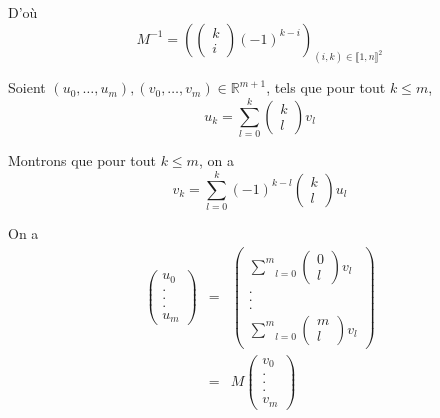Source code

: D'o{\`u}
\[ M^{- 1} = \left( \left( \begin{array}{c}
     k\\
     i
   \end{array} \right) (- 1)^{k - i} \right)_{(i, k) \in \llbracket 1, n
   \rrbracket^2} \]


 Soient $(u_0, \ldots, u_m), (v_0, \ldots, v_m) \in
\mathbb{R}^{m + 1}$, tels que pour tout $k \leqslant m$,
\[ u_k = \underset{l = 0}{\overset{k}{\sum}} \left( \begin{array}{c}
     k\\
     l
   \end{array} \right) v_l \]


Montrons que pour tout $k \leqslant m$, on a
\[ v_k = \underset{l = 0}{\overset{k}{\sum}} (- 1)^{k - l} \left(
   \begin{array}{c}
     k\\
     l
   \end{array} \right) u_l \]


On a
\begin{eqnarray*}
  \left( \begin{array}{c}
    u_0\\
    .\\
    .\\
    .\\
    u_m
  \end{array} \right) & = & \left( \begin{array}{c}
    \underset{l = 0}{\overset{m}{\sum}} \left( \begin{array}{c}
      0\\
      l
    \end{array} \right) v_l\\
    .\\
    .\\
    .\\
    \underset{l = 0}{\overset{m}{\sum}} \left( \begin{array}{c}
      m\\
      l
    \end{array} \right) v_l
  \end{array} \right)\\
  & = & M \left( \begin{array}{c}
    v_0\\
    .\\
    .\\
    .\\
    v_m
  \end{array} \right)
\end{eqnarray*}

────────

**WHAT THE EXERCISE ASKS:**
The answer must repeat every record exactly, with all pictures left out.

**RESULT FOR THIS EXERCISE:**
Source code

: D'o{\`u}
\[ M^{- 1} = \left( \left( \begin{array}{c}
     k\\
     i
   \end{array} \right) (- 1)^{k - i} \right)_{(i, k) \in \llbracket 1, n
   \rrbracket^2} \]


 Soient $(u_0, \ldots, u_m), (v_0, \ldots, v_m) \in
\mathbb{R}^{m + 1}$, tels que pour tout $k \leqslant m$,
\[ u_k = \underset{l = 0}{\overset{k}{\sum}} \left( \begin{array}{c}
     k\\
     l
   \end{array} \right) v_l \]


Montrons que pour tout $k \leqslant m$, on a
\[ v_k = \underset{l = 0}{\overset{k}{\sum}} (- 1)^{k - l} \left(
   \begin{array}{c}
     k\\
     l
   \end{array} \right) u_l \]


On a
\begin{eqnarray*}
  \left( \begin{array}{c}
    u_0\\
    .\\
    .\\
    .\\
    u_m
  \end{array} \right) & = & \left( \begin{array}{c}
    \underset{l = 0}{\overset{m}{\sum}} \left( \begin{array}{c}
      0\\
      l
    \end{array} \right) v_l\\
    .\\
    .\\
    .\\
    \underset{l = 0}{\overset{m}{\sum}} \left( \begin{array}{c}
      m\\
      l
    \end{array} \right) v_l
  \end{array} \right)\\
  & = & M \left( \begin{array}{c}
    v_0\\
    .\\
    .\\
    .\\
    v_m
  \end{array} \right)
\end{eqnarray*}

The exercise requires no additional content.